**TASK BRIEF:**
Using the records below, copy out exactly the line that contains "time parameter](#date-time-optional-parameters) |" and every line that follows it, up to and including the last, and no others.

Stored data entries
^^^^

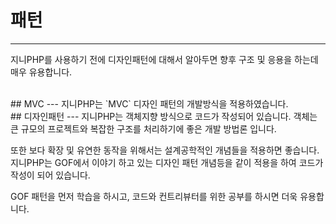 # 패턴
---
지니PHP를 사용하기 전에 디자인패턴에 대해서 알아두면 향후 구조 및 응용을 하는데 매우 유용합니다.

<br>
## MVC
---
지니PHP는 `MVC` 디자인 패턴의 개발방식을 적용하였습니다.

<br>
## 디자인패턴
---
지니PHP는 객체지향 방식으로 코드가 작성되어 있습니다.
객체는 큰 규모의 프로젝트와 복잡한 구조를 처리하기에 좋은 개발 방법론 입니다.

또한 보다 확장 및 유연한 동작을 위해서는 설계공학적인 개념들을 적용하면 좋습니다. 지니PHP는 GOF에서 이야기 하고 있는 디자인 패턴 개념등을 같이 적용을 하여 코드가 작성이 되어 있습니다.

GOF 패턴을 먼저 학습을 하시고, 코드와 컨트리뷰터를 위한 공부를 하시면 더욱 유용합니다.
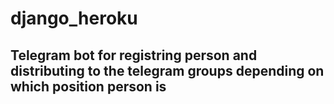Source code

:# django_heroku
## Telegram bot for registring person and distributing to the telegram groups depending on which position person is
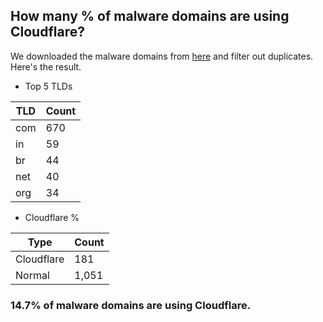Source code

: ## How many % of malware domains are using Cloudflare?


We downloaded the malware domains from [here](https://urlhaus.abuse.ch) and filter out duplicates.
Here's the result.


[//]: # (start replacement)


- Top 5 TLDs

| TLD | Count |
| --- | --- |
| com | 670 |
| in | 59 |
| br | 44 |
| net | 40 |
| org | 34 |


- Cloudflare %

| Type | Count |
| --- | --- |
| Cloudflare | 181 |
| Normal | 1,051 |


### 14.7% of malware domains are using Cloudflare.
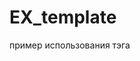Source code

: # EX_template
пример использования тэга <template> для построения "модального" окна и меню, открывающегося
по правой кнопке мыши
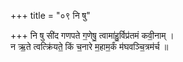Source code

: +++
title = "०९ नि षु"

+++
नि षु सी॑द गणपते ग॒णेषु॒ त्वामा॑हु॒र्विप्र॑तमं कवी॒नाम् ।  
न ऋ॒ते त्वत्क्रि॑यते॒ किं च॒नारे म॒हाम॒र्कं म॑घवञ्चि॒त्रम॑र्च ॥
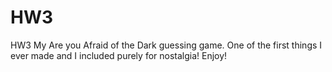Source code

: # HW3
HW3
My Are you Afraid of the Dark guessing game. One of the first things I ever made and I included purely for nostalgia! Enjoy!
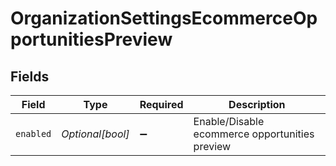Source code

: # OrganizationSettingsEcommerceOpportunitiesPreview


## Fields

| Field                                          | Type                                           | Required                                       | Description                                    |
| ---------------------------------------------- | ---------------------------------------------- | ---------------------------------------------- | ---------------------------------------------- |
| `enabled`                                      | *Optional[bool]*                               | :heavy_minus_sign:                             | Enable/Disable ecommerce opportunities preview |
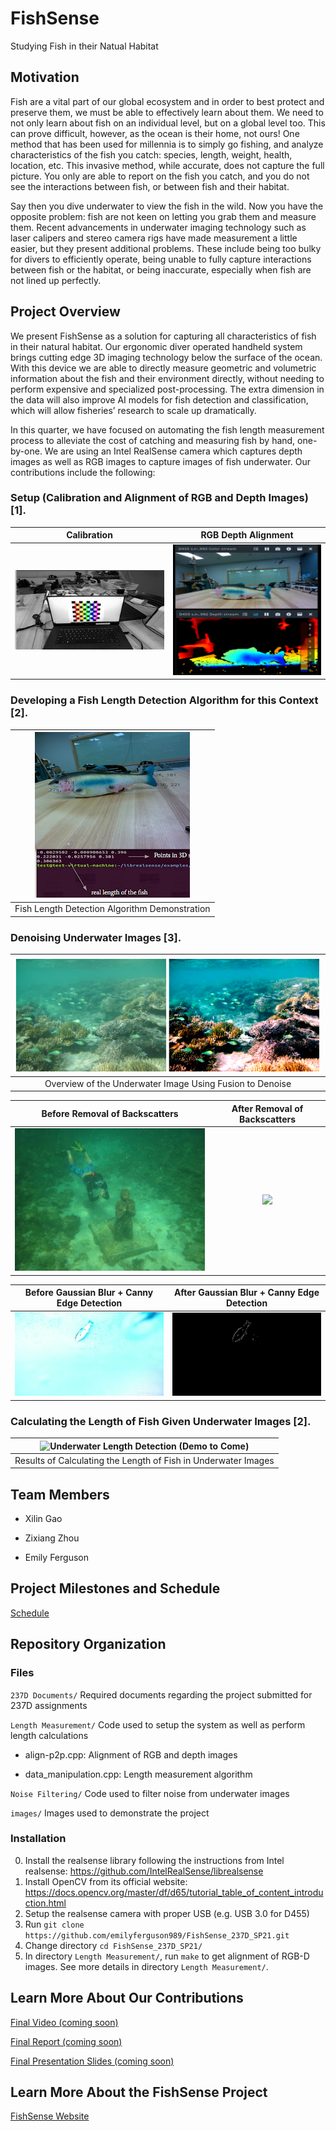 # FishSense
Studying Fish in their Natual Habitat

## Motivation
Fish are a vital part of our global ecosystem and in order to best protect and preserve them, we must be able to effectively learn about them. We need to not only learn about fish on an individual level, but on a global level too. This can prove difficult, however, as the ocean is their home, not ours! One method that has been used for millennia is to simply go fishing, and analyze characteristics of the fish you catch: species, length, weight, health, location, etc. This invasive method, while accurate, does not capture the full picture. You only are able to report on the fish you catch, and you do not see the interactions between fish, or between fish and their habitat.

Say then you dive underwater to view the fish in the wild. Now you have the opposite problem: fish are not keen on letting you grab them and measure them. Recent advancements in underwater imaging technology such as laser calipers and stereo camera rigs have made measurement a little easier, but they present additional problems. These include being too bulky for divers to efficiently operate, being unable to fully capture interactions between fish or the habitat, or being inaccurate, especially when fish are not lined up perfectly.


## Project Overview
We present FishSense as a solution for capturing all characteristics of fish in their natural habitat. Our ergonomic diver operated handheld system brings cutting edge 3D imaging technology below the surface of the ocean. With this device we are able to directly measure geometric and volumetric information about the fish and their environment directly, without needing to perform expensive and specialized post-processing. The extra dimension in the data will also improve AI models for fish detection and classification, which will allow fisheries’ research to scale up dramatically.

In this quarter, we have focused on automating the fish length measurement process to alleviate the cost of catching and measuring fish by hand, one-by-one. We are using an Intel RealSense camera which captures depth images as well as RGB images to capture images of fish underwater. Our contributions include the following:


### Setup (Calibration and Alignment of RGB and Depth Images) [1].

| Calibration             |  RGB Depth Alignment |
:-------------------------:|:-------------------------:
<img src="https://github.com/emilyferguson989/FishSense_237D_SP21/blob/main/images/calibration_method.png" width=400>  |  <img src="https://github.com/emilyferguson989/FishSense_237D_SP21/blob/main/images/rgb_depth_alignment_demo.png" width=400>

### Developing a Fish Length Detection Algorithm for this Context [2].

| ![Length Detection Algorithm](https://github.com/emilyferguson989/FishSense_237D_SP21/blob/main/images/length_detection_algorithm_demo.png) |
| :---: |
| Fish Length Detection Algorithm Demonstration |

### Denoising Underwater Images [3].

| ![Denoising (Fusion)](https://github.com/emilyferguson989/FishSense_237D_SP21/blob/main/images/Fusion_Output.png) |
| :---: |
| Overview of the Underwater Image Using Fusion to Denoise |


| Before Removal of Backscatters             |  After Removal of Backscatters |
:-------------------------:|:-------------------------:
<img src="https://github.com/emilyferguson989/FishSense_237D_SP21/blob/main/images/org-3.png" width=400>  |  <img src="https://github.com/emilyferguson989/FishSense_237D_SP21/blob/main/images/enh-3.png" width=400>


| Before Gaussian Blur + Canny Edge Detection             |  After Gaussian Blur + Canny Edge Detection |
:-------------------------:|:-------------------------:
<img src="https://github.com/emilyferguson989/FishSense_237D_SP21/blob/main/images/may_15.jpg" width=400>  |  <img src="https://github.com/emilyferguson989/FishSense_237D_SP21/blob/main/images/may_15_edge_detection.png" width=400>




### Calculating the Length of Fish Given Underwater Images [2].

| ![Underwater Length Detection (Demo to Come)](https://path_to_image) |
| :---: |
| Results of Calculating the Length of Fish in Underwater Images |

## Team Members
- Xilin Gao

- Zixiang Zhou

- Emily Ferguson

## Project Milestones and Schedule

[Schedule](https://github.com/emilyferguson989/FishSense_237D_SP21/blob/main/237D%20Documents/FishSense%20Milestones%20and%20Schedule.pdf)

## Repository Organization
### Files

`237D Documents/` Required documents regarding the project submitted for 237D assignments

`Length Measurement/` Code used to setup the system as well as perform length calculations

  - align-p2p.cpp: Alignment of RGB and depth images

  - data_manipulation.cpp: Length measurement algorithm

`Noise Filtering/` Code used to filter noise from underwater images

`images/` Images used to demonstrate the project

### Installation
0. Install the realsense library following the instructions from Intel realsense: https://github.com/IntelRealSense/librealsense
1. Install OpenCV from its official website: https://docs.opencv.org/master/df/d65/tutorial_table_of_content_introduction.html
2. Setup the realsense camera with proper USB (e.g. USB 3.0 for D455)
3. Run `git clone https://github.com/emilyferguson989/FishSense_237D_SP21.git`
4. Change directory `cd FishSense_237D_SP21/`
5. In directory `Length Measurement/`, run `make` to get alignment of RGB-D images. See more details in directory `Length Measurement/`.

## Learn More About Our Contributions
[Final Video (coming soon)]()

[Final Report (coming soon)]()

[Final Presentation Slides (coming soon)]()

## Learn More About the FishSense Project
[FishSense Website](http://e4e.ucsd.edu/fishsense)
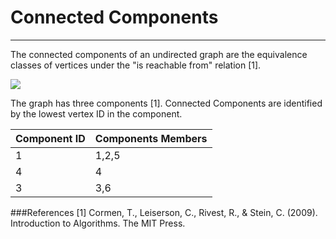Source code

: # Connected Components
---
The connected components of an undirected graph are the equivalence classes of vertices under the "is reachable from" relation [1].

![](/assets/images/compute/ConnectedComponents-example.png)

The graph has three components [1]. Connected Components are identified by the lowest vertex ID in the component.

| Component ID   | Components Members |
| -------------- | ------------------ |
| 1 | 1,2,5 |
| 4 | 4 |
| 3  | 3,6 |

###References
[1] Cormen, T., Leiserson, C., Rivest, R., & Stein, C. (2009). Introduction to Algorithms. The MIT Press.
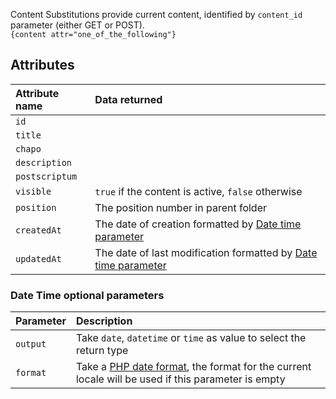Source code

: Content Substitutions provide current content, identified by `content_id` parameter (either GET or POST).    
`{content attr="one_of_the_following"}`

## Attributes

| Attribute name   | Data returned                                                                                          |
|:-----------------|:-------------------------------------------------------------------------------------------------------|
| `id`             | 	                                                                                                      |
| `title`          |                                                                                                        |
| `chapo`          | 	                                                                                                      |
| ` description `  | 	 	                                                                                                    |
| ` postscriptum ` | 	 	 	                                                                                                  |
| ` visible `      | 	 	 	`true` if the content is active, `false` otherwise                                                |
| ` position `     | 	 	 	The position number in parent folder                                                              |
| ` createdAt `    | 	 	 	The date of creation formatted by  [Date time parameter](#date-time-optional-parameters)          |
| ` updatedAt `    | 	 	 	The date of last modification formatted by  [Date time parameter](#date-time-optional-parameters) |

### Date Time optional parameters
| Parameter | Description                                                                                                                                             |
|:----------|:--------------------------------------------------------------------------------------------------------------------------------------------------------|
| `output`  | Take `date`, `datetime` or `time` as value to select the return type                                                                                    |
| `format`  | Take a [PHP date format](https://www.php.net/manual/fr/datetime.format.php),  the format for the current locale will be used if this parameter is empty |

^^^^

**RESULT BELOW:**
| ` updatedAt `    | 	 	 	The date of last modification formatted by  [Date time parameter](#date-time-optional-parameters) |

### Date Time optional parameters
| Parameter | Description                                                                                                                                             |
|:----------|:--------------------------------------------------------------------------------------------------------------------------------------------------------|
| `output`  | Take `date`, `datetime` or `time` as value to select the return type                                                                                    |
| `format`  | Take a [PHP date format](https://www.php.net/manual/fr/datetime.format.php),  the format for the current locale will be used if this parameter is empty |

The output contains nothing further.